In this study, empathy was significantly correlated with self-esteem, interpersonal relationships, and selfefficacy. That is, higher self-esteem and self-efficacy, and better interpersonal relationships, are associated with higher levels of empathy. This is consistent with previous studies that found higher self-esteem [22] and positive interpersonal relationships [9] can improve empathy. This underscores the need for interventions and supportive environments that improve students’ selfesteem and self-efficacy and promote interpersonal relationships. Furthermore, Adler and Fagley [23] reported that educators’ supportive language, encouragement, positive conversations, and manners, among other factors bolster students’ self-esteem. Such supportive education methods can foster nursing students’ selfesteem, interpersonal skills, and empathy.

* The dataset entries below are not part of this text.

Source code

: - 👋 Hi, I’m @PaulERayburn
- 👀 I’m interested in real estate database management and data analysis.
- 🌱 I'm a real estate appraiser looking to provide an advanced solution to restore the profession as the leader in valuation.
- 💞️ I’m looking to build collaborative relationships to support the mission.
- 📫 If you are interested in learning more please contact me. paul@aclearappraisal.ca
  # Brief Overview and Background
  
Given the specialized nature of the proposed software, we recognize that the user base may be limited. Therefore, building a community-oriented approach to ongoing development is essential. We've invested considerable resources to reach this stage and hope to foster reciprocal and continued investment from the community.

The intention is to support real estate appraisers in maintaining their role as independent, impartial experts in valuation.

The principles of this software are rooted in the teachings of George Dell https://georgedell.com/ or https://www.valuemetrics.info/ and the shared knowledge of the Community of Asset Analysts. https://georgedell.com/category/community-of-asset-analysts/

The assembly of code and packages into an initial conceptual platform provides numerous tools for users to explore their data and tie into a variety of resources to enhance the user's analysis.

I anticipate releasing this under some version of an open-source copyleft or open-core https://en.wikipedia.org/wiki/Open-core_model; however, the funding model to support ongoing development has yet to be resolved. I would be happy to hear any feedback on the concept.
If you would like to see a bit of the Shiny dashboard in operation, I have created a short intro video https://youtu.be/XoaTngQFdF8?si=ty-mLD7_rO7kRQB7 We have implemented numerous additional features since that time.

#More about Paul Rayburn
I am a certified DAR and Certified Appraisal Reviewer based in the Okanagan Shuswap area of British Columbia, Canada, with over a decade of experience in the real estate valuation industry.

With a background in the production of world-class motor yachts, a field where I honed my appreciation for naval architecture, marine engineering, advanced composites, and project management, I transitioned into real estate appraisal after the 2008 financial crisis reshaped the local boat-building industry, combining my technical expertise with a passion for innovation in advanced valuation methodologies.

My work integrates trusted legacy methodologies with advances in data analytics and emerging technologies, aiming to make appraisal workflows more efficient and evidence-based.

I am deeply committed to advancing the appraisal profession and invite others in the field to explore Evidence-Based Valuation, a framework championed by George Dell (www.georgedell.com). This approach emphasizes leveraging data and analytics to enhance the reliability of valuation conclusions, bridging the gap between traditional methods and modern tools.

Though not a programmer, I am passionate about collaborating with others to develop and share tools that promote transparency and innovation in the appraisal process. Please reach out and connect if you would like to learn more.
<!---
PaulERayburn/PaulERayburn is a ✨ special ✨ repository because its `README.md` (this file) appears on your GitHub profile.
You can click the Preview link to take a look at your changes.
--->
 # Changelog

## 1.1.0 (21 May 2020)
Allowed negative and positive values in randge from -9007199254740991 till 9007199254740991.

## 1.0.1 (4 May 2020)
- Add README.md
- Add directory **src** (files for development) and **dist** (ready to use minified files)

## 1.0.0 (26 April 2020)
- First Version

Self-esteem, interpersonal relationships, self-efficacy, major satisfaction, and gender had significant influences on nursing students’ empathy, contributing 45.9% of the variance. The most influential factor was interpersonal relationships. This is consistent with findings of Lim and Park [9] of an inverse relationship between stressful interpersonal relationships and empathy. Poor interpersonal skills and previous negative experiences can lead to negative reactions to others’ thoughts and emotions. The resulting negative emotions can then inhibit empathic concerns [9]. Moreover, interpersonal relationships are related to communication, empathy, and self-esteem [24]. Communication skills are essential to forming positive interpersonal relationships, and both of them can improve with consistent and systematic education and training [12]. Furthermore, empathy involves understanding myriad patient experiences. This skill can be facilitated through discussions concerning diverse subjects and through extra-curricular activities [25]. According to Vanlaere et al. [12], methods that facilitate understanding others’ experiences, such as role play and scenario-based simulation practice, can help students develop empathy more so than theory. Educators play an important role in fostering empathy. They need to provide students with opportunities to understand others’ emotions and circumstances, as well as opportunities to express empathy [26].
Empathy is an essential skill for forming treatment relationships with patients. It can be improved through systematic training and education. Nurses and nursing students can actively manage challenging clinical situations [26] and form positive interpersonal relationships when empathizing with others. Self-esteem and self-efficacy contribute to the development of empathy [9]. Thus, multilateral and multi-dimensional education programs and applications that can improve self-esteem, self-efficacy, interpersonal relationships, and empathy are necessary.
This study is significant because it identifies major satisfaction and interpersonal relationships as significant factors that affect nursing students’ empathy. However, it has some limitations. The findings must be interpreted with caution, as the sample was selected from a single city, thus limiting its generalizability. Furthermore, the number of male participants was small. Follow-up studies with sufficient male samples are needed, so that gender differences can be verified. Third, since all the variables were measured using self-reports, these findings may not be representative of participants’ responses in real-life situations.